# Listed records
----------------------------------------

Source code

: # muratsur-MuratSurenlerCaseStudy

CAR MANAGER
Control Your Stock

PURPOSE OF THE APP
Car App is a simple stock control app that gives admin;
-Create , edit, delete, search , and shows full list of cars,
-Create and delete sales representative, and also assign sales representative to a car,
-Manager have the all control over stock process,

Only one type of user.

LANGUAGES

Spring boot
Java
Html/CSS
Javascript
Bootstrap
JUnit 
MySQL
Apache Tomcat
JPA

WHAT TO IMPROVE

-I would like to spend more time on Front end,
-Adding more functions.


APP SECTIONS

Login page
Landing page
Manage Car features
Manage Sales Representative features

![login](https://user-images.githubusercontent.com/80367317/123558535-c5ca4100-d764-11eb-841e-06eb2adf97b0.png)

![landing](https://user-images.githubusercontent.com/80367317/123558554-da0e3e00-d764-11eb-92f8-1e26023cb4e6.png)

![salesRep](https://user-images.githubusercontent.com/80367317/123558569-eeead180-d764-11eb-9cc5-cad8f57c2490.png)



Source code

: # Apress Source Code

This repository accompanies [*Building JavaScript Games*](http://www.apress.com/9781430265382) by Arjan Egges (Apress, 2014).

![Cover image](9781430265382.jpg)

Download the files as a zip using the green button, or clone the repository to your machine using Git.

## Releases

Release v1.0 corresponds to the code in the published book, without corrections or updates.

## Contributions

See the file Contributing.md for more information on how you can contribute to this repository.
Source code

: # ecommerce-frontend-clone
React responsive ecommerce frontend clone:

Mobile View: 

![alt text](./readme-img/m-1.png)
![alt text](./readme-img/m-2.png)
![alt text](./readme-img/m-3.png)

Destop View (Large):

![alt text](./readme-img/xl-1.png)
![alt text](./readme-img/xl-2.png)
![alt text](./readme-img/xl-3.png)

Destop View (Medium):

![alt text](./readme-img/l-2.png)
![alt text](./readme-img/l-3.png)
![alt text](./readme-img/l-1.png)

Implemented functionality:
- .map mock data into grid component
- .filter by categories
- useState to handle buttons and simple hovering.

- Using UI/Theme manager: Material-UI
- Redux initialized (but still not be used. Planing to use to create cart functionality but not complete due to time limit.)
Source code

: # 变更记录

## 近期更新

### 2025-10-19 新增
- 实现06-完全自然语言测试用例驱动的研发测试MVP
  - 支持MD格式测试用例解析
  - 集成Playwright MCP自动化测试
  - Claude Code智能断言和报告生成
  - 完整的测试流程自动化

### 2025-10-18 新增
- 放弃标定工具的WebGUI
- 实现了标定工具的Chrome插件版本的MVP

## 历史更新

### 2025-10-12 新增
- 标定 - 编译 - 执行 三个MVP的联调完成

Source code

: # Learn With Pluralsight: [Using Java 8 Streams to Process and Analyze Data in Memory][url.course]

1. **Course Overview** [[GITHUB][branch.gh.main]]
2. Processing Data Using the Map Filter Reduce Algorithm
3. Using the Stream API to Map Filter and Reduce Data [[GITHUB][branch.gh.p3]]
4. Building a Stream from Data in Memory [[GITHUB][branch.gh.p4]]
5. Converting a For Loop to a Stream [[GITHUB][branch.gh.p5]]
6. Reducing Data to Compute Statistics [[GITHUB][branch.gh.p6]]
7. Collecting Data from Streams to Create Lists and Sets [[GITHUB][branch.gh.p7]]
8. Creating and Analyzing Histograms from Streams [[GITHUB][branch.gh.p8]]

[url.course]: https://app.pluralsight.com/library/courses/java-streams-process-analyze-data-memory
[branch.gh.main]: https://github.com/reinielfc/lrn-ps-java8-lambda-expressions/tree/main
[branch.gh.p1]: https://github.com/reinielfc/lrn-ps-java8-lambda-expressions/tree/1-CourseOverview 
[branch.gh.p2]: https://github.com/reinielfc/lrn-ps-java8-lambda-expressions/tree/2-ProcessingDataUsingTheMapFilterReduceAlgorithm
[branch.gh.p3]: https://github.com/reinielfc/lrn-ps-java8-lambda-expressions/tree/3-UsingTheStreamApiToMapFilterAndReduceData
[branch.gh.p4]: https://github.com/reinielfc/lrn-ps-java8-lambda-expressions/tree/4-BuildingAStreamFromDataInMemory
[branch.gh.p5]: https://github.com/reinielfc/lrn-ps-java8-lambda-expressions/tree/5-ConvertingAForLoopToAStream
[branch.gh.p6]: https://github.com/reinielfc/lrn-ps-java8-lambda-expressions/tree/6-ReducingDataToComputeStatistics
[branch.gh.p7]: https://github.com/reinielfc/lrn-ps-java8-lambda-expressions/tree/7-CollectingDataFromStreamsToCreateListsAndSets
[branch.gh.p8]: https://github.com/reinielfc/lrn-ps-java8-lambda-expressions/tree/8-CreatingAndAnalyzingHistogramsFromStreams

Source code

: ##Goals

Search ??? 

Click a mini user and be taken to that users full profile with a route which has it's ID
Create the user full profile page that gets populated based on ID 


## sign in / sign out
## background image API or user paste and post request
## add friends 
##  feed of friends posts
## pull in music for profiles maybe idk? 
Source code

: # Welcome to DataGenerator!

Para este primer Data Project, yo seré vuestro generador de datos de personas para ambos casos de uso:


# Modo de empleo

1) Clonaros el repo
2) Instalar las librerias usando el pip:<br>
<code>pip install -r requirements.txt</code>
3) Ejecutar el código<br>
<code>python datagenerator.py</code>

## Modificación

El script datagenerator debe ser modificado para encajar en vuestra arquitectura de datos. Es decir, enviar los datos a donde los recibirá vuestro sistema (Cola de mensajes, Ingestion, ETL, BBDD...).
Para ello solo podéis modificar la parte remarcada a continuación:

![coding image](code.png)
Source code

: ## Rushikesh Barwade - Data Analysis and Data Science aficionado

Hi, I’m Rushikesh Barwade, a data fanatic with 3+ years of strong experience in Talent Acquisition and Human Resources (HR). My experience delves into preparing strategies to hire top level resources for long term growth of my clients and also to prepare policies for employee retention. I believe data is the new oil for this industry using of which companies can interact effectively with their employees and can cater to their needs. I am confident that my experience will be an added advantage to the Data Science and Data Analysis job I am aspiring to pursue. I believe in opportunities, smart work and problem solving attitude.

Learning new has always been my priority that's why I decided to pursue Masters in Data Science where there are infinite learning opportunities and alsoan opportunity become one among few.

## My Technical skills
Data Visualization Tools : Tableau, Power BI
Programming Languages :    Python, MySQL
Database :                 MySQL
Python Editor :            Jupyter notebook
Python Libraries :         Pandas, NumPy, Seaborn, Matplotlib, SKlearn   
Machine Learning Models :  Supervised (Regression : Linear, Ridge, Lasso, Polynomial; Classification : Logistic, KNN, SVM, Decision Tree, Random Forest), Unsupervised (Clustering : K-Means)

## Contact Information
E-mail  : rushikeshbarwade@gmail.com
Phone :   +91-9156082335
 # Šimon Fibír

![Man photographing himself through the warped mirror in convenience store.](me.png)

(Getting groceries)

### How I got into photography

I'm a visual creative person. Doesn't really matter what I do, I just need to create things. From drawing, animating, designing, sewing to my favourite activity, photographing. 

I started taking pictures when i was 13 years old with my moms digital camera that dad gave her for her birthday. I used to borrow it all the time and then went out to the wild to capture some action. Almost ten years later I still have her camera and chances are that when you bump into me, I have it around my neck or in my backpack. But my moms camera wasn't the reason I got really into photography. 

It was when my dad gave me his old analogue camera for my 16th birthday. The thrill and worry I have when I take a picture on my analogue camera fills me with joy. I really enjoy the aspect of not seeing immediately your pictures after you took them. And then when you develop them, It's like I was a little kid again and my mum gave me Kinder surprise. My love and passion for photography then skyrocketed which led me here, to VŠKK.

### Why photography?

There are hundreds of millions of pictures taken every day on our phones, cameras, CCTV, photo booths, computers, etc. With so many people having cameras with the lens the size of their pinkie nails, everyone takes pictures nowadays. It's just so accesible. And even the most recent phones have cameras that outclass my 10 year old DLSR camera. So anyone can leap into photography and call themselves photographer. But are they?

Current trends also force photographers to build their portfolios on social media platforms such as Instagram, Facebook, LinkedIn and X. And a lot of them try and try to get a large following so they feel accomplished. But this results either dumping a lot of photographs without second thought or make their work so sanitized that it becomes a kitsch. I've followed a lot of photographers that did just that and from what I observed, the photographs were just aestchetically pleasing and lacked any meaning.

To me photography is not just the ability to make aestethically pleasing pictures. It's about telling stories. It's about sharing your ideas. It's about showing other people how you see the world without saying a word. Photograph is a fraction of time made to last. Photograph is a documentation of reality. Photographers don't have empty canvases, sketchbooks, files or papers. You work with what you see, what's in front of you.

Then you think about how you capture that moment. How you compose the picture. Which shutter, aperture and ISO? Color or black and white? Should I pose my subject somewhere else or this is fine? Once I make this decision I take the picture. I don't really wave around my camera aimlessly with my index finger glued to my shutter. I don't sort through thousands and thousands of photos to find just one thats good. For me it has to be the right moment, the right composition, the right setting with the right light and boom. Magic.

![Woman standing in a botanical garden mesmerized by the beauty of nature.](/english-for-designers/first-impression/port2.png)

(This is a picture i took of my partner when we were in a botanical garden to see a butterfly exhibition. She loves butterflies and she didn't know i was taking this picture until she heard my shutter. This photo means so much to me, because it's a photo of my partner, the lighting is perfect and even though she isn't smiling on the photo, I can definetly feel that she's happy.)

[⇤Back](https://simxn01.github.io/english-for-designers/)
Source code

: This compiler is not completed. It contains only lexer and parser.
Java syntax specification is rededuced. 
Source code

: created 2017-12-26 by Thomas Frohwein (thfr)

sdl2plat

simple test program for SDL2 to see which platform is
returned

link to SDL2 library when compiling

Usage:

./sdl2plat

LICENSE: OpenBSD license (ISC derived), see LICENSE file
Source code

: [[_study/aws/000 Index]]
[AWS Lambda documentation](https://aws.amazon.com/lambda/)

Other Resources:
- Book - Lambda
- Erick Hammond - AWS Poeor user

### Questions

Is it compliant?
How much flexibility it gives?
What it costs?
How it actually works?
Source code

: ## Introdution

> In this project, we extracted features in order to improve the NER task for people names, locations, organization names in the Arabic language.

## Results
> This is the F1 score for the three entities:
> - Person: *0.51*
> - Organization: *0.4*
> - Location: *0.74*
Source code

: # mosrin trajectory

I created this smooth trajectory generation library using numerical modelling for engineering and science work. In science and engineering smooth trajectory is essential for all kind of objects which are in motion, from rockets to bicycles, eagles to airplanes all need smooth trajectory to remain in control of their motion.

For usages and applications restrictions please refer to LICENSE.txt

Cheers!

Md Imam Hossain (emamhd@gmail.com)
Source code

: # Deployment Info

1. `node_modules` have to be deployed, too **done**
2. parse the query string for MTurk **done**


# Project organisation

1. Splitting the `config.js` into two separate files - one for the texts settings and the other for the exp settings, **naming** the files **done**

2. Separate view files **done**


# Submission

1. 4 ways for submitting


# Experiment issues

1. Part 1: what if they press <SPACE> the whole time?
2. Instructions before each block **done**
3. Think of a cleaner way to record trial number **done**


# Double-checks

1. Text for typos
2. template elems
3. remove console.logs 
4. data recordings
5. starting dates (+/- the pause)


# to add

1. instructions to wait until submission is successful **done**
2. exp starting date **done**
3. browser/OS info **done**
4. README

----------------------------------------

# What is needed
Show each line of the records above containing "Analysis".

# Response to this task
: ## Rushikesh Barwade - Data Analysis and Data Science aficionado
Hi, I’m Rushikesh Barwade, a data fanatic with 3+ years of strong experience in Talent Acquisition and Human Resources (HR). My experience delves into preparing strategies to hire top level resources for long term growth of my clients and also to prepare policies for employee retention. I believe data is the new oil for this industry using of which companies can interact effectively with their employees and can cater to their needs. I am confident that my experience will be an added advantage to the Data Science and Data Analysis job I am aspiring to pursue. I believe in opportunities, smart work and problem solving attitude.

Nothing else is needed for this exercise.